I’ve got two problems related to running MOM6 on Setonix:
After running up to 31st December of year one (1991), it won’t start a new run crossing over to year two, outputting the error:
FATAL from PE 2091: diag_manager_mod::register_diag_field: file=ocean_month_z: Invalid date. Date=1992-02-31 00:00:00
This happens even when trying to run a single day. I have suspicions that it’s potentially due to how I’ve run the first year - rather than single monthly run-increments, it’s been messy and staggered (e.g., run 5-days here, run 3-months there). This was due to troubleshooting and also the following payu error…
Payu doesn’t listen to arguments given after payu run (e.g., payu run -n 3). This is working fine for @ChrisC28 on the same machine so I might’ve done something along the way to disable this accidently.
Has anyone come across either of these errors in the past?
We are using the “NO LEAP” calendar, with JRA55-do RYF forcing.
(base) jreilly@setonix-01:/software/projects/pawsey0410/jreilly/eac_003_v5_copy1> payu run -n 2
payu: warning: Job request includes 118 unused CPUs.
payu: warning: CPU request increased from 6154 to 6272
sbatch -A pawsey0410 --time=06:30:00 --ntasks=6272 --exclusive --ntasks-per-node=128 --wrap="/software/setonix/2022.11/software/cray-sles15-zen3/gcc-12.1.0/python-3.9.15-xjiu6sfxngs3gl5nmq6sqxlicihla66p/bin/python3.9 /software/projects/pawsey0410/jreilly/setonix/python/bin/payu-run"
Submitted batch job 1973498
The first two lines are from some debugging Chris and I were doing. There were also some other issues that Chris had fixed previously, related to strict specification of number of tasks/node and number of nodes that you might see different to the gadi version.

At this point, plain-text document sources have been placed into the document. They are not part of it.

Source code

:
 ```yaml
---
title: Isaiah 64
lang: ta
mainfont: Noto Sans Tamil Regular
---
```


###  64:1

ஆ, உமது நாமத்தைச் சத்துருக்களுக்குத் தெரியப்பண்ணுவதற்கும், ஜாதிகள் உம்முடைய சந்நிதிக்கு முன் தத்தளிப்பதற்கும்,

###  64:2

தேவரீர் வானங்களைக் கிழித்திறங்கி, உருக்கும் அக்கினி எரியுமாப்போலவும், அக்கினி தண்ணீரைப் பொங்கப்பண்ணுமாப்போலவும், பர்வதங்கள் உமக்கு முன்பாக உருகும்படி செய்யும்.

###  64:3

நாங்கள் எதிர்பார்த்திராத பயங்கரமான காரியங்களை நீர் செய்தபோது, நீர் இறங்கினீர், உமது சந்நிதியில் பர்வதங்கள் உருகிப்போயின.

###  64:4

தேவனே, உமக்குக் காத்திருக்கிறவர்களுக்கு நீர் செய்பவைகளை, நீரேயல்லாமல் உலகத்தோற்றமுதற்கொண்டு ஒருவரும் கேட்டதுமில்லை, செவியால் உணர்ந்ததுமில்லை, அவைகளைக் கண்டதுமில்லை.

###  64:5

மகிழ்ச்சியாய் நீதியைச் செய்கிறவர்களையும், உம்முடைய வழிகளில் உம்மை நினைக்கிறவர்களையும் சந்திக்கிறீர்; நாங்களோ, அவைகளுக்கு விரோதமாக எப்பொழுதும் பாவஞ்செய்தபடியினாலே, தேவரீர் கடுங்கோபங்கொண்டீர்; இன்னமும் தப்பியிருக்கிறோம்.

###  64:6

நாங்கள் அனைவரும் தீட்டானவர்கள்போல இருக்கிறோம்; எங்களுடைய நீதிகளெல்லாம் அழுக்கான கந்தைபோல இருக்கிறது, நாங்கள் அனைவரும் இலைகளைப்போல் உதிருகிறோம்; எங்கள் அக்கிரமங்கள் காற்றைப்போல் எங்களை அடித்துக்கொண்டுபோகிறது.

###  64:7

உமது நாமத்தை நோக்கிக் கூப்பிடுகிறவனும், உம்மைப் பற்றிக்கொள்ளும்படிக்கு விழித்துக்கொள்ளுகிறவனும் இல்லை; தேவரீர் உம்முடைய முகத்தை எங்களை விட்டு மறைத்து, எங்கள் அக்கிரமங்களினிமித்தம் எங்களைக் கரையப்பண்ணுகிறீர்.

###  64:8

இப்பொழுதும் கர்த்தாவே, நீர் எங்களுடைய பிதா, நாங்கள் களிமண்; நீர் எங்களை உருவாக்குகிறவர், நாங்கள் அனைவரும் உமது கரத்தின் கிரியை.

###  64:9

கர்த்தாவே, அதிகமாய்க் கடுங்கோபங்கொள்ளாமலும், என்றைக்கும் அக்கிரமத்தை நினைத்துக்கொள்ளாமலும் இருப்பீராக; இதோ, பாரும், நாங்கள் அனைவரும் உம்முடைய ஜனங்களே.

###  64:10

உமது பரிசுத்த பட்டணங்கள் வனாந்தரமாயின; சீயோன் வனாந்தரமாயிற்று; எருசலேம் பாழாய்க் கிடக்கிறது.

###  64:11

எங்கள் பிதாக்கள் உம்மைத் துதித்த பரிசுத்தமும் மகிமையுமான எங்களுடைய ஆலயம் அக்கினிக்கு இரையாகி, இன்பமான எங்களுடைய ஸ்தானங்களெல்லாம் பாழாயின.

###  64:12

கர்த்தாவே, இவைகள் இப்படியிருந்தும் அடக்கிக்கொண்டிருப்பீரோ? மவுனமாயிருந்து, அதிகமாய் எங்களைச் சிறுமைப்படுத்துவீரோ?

Separate installs, but as far as I can tell they are the same. I just wasn’t entirely sure how to point to Chris’ install in my conda environment. I tried conda-develop /path/to/chris/payu/library/ which didn’t seem to work.
Myself and Chris have been weighing up whether it is worth the effort persisting with payu here as it has been a bit of a headache for the past few months. And especially when we start to look at setting up IAF configurations, I anticipate a lot more challenges. Any advice on alternative approaches? Or best ways forward?
As far as "not listening to command line arguments like -n 2, payu passes information like number of runs remaining to subsequent submissions via environment variables
If there was anything interfering with environment variables in your job submission that might be culprit.
It’d be a damn shame to have come this far and drop it now.
I don’t know what the plans are for ACCESS-NRI supporting users at Pawsey, but it is not an impossibility, and we’re about to get an influx of new staff in the next few months so resourcing some assistance is on the cards if we were to go down that route. I don’t want to give you false hope, but there is a glimmer …
As far as alternative approaches, I don’t really have a good suggestion. It needs someone to log in and take a gander, and I’m afraid I just don’t have the time to do that these days. Maybe if you asked @angus-g really really nicely he’d take a look.
Thanks for that direction Aidan. I’m going to spend some time understanding the workflow of payu a bit more, then it might be good to catch up with @angus-g some time soon to find what’s tripping things up. Angus, if it’s alright with you, I’ll message you directly when I know enough to at least follow along with what you might think the problem is. Maybe we could catch up over zoom with @ChrisC28 for a quick discussion on best way forward on Setonix?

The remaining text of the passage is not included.